Jason: (00:17:23) And the reminder is, is that we built Hey that way.
David: (00:17:26) Right, yes.
Jason: (00:17:27) So we can do this again. We’ve done this. This is how we work. We just need to get back to it. And the transition doesn’t mean it’s going to happen next week, but we’re going to begin to slide back into good habits.
(00:17:38) This is a good question, it says: The company’s focus now has two major products. Are you concerned with the context switching costs in the future?
(00:17:45) So we used to have many products and then about five years ago, we committed just to being Basecamp and now we’ve got two things. We’ve got Basecamp and Hey. I think this is going to make both products significantly better. We’ve already begun work on Basecamp 4, which is going to come out next year. Basecamp 3 is the current version. Basecamp 4 is going to be significantly better because of Hey. The ideas, the design, the point of view, the things we’re learning right now. The things we know that are important. The interface, all that stuff. The tech. It’s all going to be better because of Hey. And then when we build Basecamp 4, we’re going to learn new things again.
(00:18:19) Because the only thing we seem to learn new things is when we build something brand new. And we’re going to build something brand new with Basecamp and we’re going to bring some of that stuff back into Hey. So we’re kind of internally calling it like, tick tock development, back and forth, back and forth. And we’re going to kind of let both products inform the other product and really help us work. Because the thing is, every time we do something new and we start from scratch, we come up with new interface ideas, we come up with new technical ideas, we come up with new approaches. New points of view, and it’s very hard to come up with that if you’re just working on the same thing over and over and over.
(00:18:50) Sometimes, if you really start over, like we usually typically do with Basecamp, you can get to some of that, but there’s still so much legacy attached to reworking something you’ve already done compared to starting something new. So, for example, Basecamp 3 customers will probably be very familiar with what the Imbox looks like in Hey, because it’s based on Basecamp. Basecamp’s Hey menu, we have a Hey menu in Basecamp. And at the top, it’s New for You, I think it’s called, and then the before, it’s like Previous Notifications at the bottom or whatever it’s called. We changed the name of it because we don’t have notifications on by default with Hey.

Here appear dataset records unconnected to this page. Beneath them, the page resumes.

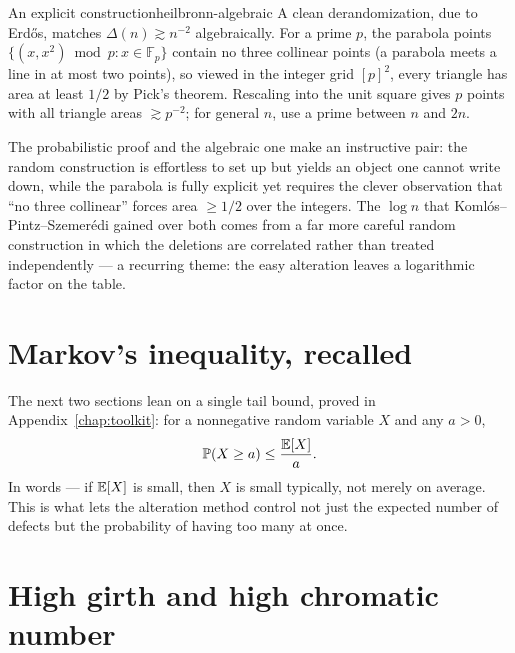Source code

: \begin{remark}{An explicit construction}{heilbronn-algebraic}
A clean derandomization, due to Erd\H{o}s, matches $\Delta(n)\gtrsim n^{-2}$
algebraically. For a prime $p$, the parabola points
$\{(x,x^2)\bmod p : x\in\mathbb F_p\}$ contain no three collinear points (a
parabola meets a line in at most two points), so viewed in the integer grid
$[p]^2$, every triangle has area at least $1/2$ by Pick's theorem. Rescaling
into the unit square gives $p$ points with all triangle areas
$\gtrsim p^{-2}$; for general $n$, use a prime between $n$ and $2n$.
\end{remark}

\begin{insight}
The probabilistic proof and the algebraic one make an instructive pair: the
random construction is effortless to set up but yields an object one cannot
write down, while the parabola is fully explicit yet requires the clever
observation that ``no three collinear'' forces area $\ge1/2$ over the integers.
The $\log n$ that Koml\'os--Pintz--Szemer\'edi gained over both comes from a far
more careful random construction in which the deletions are correlated rather
than treated independently --- a recurring theme: the easy alteration leaves a
logarithmic factor on the table.
\end{insight}

\section{Markov's inequality, recalled}

The next two sections lean on a single tail bound, proved in
Appendix~\ref{chap:toolkit}: for a nonnegative random variable $X$ and any
$a>0$,
\[
  \mathbb{P}(X\ge a)\le\frac{\mathbb{E}[X]}{a}.
\]
In words --- if $\mathbb{E}[X]$ is small, then $X$ is small typically, not merely on
average. This is what lets the alteration method control not just the expected
number of defects but the probability of having too many at once.

\section{High girth and high chromatic number}

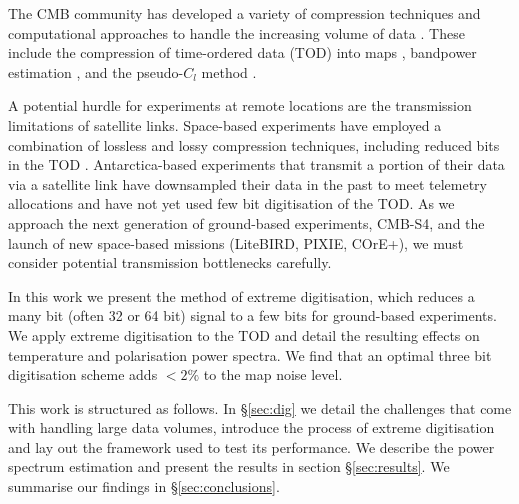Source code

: \documentclass[apj]{emulateapj}
\begin{document}
The CMB community has developed a variety of compression techniques and computational approaches to handle the increasing volume of data \citep{tristam2007}. These include the compression of time-ordered data (TOD) into maps \citep{tegmark1997}, bandpower estimation \citep{tegmark1998}, and the pseudo-$C_l$ method \citep{brown2005}.

A potential hurdle for experiments at remote locations are the transmission limitations of satellite links. Space-based experiments have employed a combination of lossless and lossy compression techniques, including reduced bits in the TOD \citep{gaztanaga1998, maris2003}. Antarctica-based experiments that transmit a portion of their data via a satellite link have downsampled their data in the past to meet telemetry allocations and have not yet used few bit digitisation of the TOD. As we approach the next generation of ground-based experiments, CMB-S4, and the launch of new space-based missions (LiteBIRD, PIXIE, COrE+), we must consider potential transmission bottlenecks carefully. %

In this work we present the method of extreme digitisation, which reduces a many bit (often 32 or 64 bit) signal to a few bits for ground-based experiments. We apply extreme digitisation to the TOD and detail the resulting effects on temperature and polarisation power spectra. We find that an optimal three bit digitisation scheme adds $<2\%$ to the map noise level.

This work is structured as follows. In \S\ref{sec:dig} we detail the challenges that come with handling large data volumes, introduce the process of extreme digitisation and lay out the framework used to test its performance. We describe the power spectrum estimation and present the results in section \S\ref{sec:results}. We summarise our findings in \S\ref{sec:conclusions}.


\end{document}
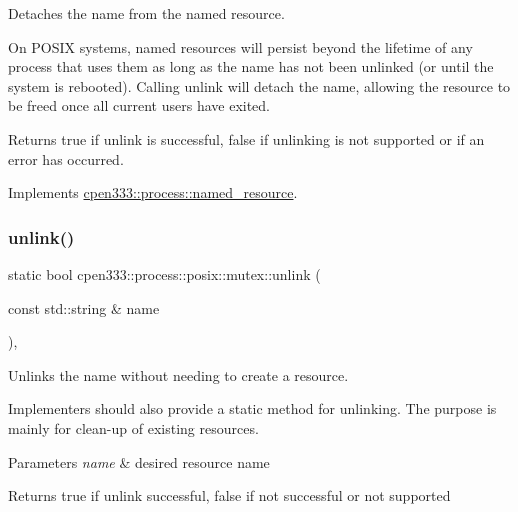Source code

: Detaches the name from the named resource. 

On P\+O\+S\+IX systems, named resources will persist beyond the lifetime of any process that uses them as long as the name has not been unlinked (or until the system is rebooted). Calling {\ttfamily unlink} will detach the name, allowing the resource to be freed once all current users have exited.

\begin{DoxyReturn}{Returns}
{\ttfamily true} if unlink is successful, {\ttfamily false} if unlinking is not supported or if an error has occurred. 
\end{DoxyReturn}


Implements \hyperlink{classcpen333_1_1process_1_1named__resource_a5d33168fee48c9b0c58ab8fd96e230ce}{cpen333\+::process\+::named\+\_\+resource}.

\mbox{\label{classcpen333_1_1process_1_1posix_1_1mutex_ae5750c148e0408daac498a87d2d9a579}} 
\subsubsection{\texorpdfstring{unlink()}{unlink()}\hspace{0.1cm}{\footnotesize\ttfamily [2/2]}}
{\footnotesize\ttfamily static bool cpen333\+::process\+::posix\+::mutex\+::unlink (\begin{DoxyParamCaption}\item[{const std\+::string \&}]{name }\end{DoxyParamCaption})\hspace{0.3cm}{\ttfamily [inline]}, {\ttfamily [static]}}



Unlinks the name without needing to create a resource. 

Implementers should also provide a static method for unlinking. The purpose is mainly for clean-\/up of existing resources.


\begin{DoxyParams}{Parameters}
{\em name} & desired resource name \\
\hline
\end{DoxyParams}
\begin{DoxyReturn}{Returns}
{\ttfamily true} if unlink successful, {\ttfamily false} if not successful or not supported 
\end{DoxyReturn}
\mbox{\label{classcpen333_1_1process_1_1posix_1_1mutex_a822e51a57ea9e5de1a052aeddf3e4e02}} 
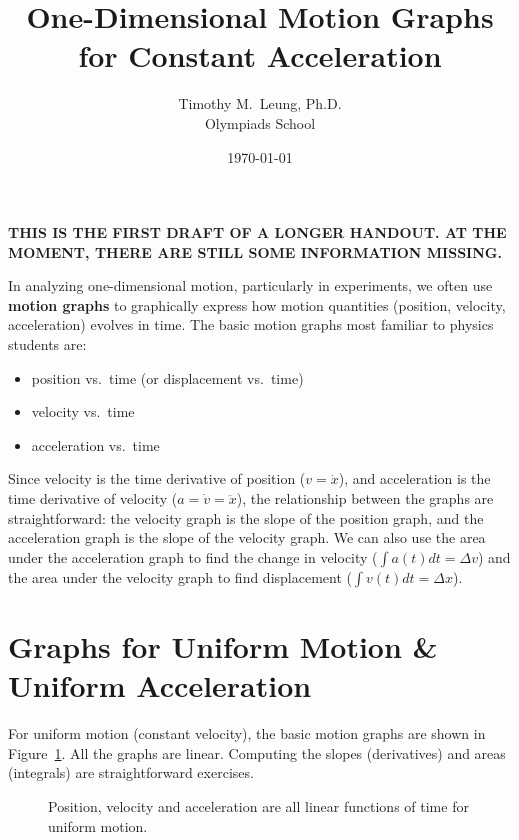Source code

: \documentclass[11pt]{article}
\title{One-Dimensional Motion Graphs for Constant Acceleration}
\author{Timothy M.\ Leung, Ph.D.\\Olympiads School}
\date{\today}
\begin{document}
\maketitle

\textbf{THIS IS THE FIRST DRAFT OF A LONGER HANDOUT. AT THE MOMENT, THERE ARE
  STILL SOME INFORMATION MISSING.}

In analyzing one-dimensional motion, particularly in experiments, we often use
\textbf{motion graphs} to graphically express how motion quantities (position,
velocity, acceleration) evolves in time. The basic motion graphs most familiar
to physics students are:
\begin{itemize}[noitemsep,topsep=0pt,leftmargin=15pt]
\item position vs.\ time (or displacement vs.\ time)
\item velocity vs.\ time
\item acceleration vs.\ time
\end{itemize}
Since velocity is the time derivative of position ($v=\dot{x}$), and
acceleration is the time derivative of velocity ($a=\dot{v}=\ddot{x}$), the
relationship between the graphs are straightforward: the velocity graph is the
slope of the position graph, and the acceleration graph is the slope of the
velocity graph. We can also use the area under the acceleration graph to find
the change in velocity ($\int a(t)dt=\Delta v$) and the area under the velocity
graph to find displacement ($\int v(t)dt=\Delta x$).

\section{Graphs for Uniform Motion \& Uniform Acceleration}
For uniform motion (constant velocity), the basic motion graphs are shown in
Figure~\ref{uniform-motion}. All the graphs are linear. Computing the slopes
(derivatives) and areas (integrals) are straightforward exercises.
\begin{figure}[!ht]
  \centering
  \hspace{.15in}
  \hspace{.15in}
  \caption{Position, velocity and acceleration are all linear functions of time
    for uniform motion.}
  \label{uniform-motion}
\end{figure}
\end{document}
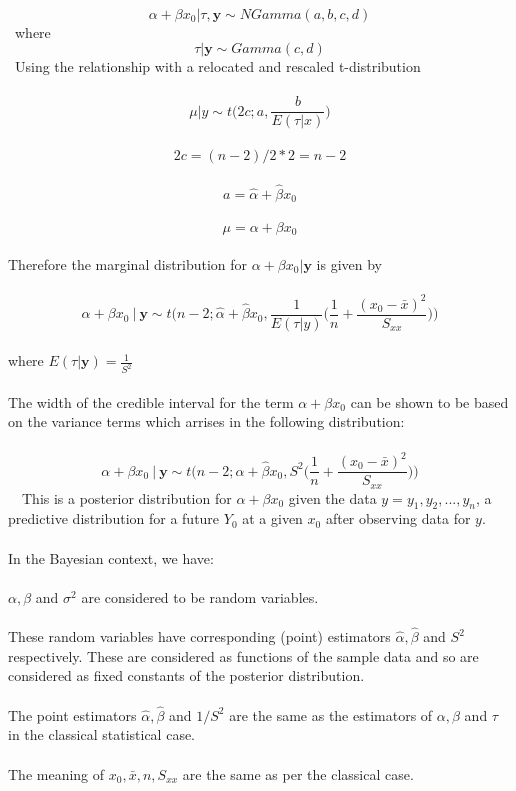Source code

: \documentclass[11pt]{article}   	%
\begin{document}
\
\[ \alpha + \beta x_0 | \tau, \mathbf{y} \sim NGamma(a, b, c, d) \]
\
where \
\
\[ \tau | \mathbf{y} \sim Gamma(c, d) \]
\
Using the relationship with a relocated and rescaled t-distribution \\
\
\[ \mu | y \sim t \bigg( 2c ; a, \frac{b} { E(\tau | x) } \bigg) \]
\
\[ 2c = (n-2)/2 * 2 = n-2 \]
\
\[ a = \hat{\alpha} + \hat{\beta} x_0 \]
\
\[ \mu = \alpha + \beta x_0 \]
\\
Therefore the marginal distribution for $ \alpha + \beta x_0 | \mathbf{y} $ is given by \\
\
\[ \alpha + \beta x_0 \ | \ \mathbf{y} \sim t \Bigg( n-2; \hat{\alpha} + \hat{\beta} x_0, \frac{1}{ E(\tau | y) } \Big( \frac{1}{n} + \frac{ ( x_0 - \bar{x})^2 }{ S_{xx} } \Big) \Bigg) \]
\\
where $ E( \tau | \mathbf{y}) = \frac{1}{S^2} $ \\
\\
The width of the credible interval for the term $ \alpha + \beta x_0 $ can be shown to be based on the variance terms which arrises in the following distribution: \\
\
\[ \alpha + \beta x_0 \ | \ \mathbf{y} \sim t \Bigg( n - 2; \hat{ \alpha } + \hat{ \beta } x_0, S^2 \bigg( \frac{1}{n} + \frac{(x_0 - \bar{x})^2}{S_{xx}} \bigg) \Bigg) \] \
\
This is a posterior distribution for $ \alpha + \beta x_0 $ given the data $ y = y_1, y_2, ... , y_n $, a predictive distribution for a future $ Y_0 $ at a given $ x_0 $ after observing data for $ y $. \\
\\
In the Bayesian context, we have: \\
\\
$ \alpha, \beta $ and $ \sigma^2 $ are considered to be random variables. \\
\\
These random variables have corresponding (point) estimators $ \hat{\alpha}, \hat{\beta} $ and $ S^2 $ respectively. These are considered as functions of the sample data and so are considered as fixed constants of the posterior distribution. \\
\\
The point estimators $ \hat{\alpha}, \hat{\beta} $ and $ 1/S^2 $ are the same as the estimators of $ \alpha, \beta $ and $ \tau $ in the classical statistical case. \\
\\
The meaning of $ x_0, \bar{x}, n, S_{xx} $ are the same as per the classical case. \\
\end{document}

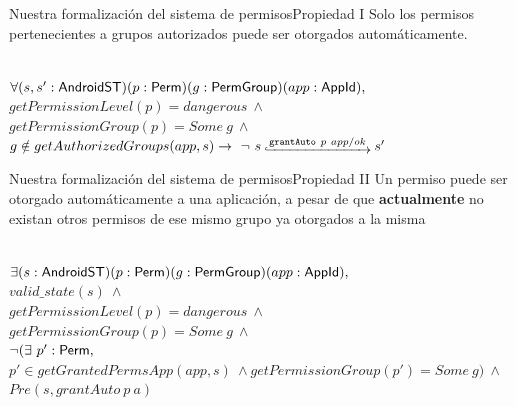 \documentclass[pdf, handout]{beamer} %
\begin{document}
\begin{frame}{Nuestra formalización del sistema de permisos}{Propiedad I}
    Solo los permisos pertenecientes a grupos autorizados puede ser otorgados automáticamente.
    \pause \vspace{20px}
    \begin{prop} \mbox{} \\
        \fontsize{9pt}{15pt}\selectfont
        $\forall (s,s': \mathsf{AndroidST}) (p:\mathsf{Perm}) (g:\mathsf{PermGroup}) (app:\mathsf{AppId}),$ \\
        $getPermissionLevel(p) = dangerous\ \land$ \\
        $getPermissionGroup(p) = Some\ g\ \land$ \\
        $g \notin getAuthorizedGroups(app,s) \rightarrow\ \neg\ \Mathexecrel{s}{\texttt{grantAuto}~p~app/ok}{s'}$ \\
    \end{prop}
\end{frame}

\begin{frame}{Nuestra formalización del sistema de permisos}{Propiedad II}
    Un permiso puede ser otorgado automáticamente a una aplicación, a pesar de que
    \textbf{actualmente} no existan otros permisos de ese mismo grupo ya otorgados a la misma
    \pause \vspace{20px}
    \begin{prop} \mbox{} \\
        \fontsize{9pt}{15pt}\selectfont
        $\exists (s:\mathsf{AndroidST}) (p:\mathsf{Perm}) (g:\mathsf{PermGroup}) (app:\mathsf{AppId}),$ \\
        $valid\_state(s)\ \land$ \\
        $getPermissionLevel(p) = dangerous\ \land$ \\
        $getPermissionGroup(p) = Some\ g\ \land$ \\
        $\neg (\exists\ p': \mathsf{Perm},$\\
        \hspace{10px}$p' \in getGrantedPermsApp(app,s)~ \land getPermissionGroup(p') = Some\ g)\ \land$\\
        $Pre(s, grantAuto~p~a)$
    \end{prop}
\end{frame}
\end{document}
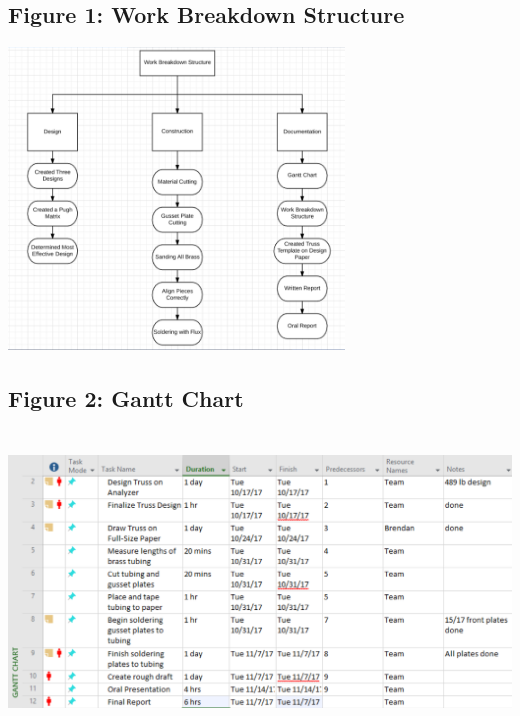 \documentclass{article}
\begin{document}
\subsection{Figure 1: Work Breakdown Structure}
\begin{center}{\includegraphics[height=8cm]{WorkBreakdown.png}}\end{center}

\subsection{Figure 2: Gantt Chart}
\begin{center}{\includegraphics[height=8cm]{GanttChart.png}}\end{center}
\end{document}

(00:19:24) But that pattern is something we’d already determined, had already come up with in another product. We basically took that, expanded it. We change it of course. Now we’ve got Reply Later and Set Aside and some different behaviors but conceptually, Basecamp informed Hey. And so for those of you who think Hey is interesting, you’ve got to see the source. That’s Basecamp. Basecamp 3 is wildly different than any other project management tool that exists, any other team communication tool that exists, and a lot of the ideas in Hey are born from that. And when we get back to 4, a lot of those ideas in 4 are going to be born from Hey.
(00:20:00) So this is a good thing, to have a couple of things to go back and forth with, which inform each other.
(00:20:03) All right, we’ve got like 10 minutes. You want to pick up a couple more? How about the inbox zero thing, David?
David: (00:20:07) You’ve got to pick up—
(00:20:08) Exactly.
Jason: (00:20:10) Someone’s like—
David: (00:20:10) I was just, that was what I was going to do, ah!
Jason: (00:20:11) Good. Heyyy.
David: (00:20:13) First, let’s zoom out a little bit. Why did we come to this position that inbox zero is not actually where you want to be? So, as I’ve said, I’ve been using, or I was using Gmail until a year ago or something when we switched to Hey, and I’d been using it for like 16 years, since it came out. And I was on that inbox wagon, right, where I was so proud that I was so organized and I was so quick that I would get back to everything. And either I’d be at inbox zero, or I’d have like five to ten things. But as I said earlier, like, it’s really disruptive for your mental space to do that. And getting to inbox zero is not… just seeing that empty screen, I get the adrenaline, or dopamine hit that you get from that. Aw man, so good at email. Do you know what? That’s not the thing I want to be the best at in the world is to like, just email.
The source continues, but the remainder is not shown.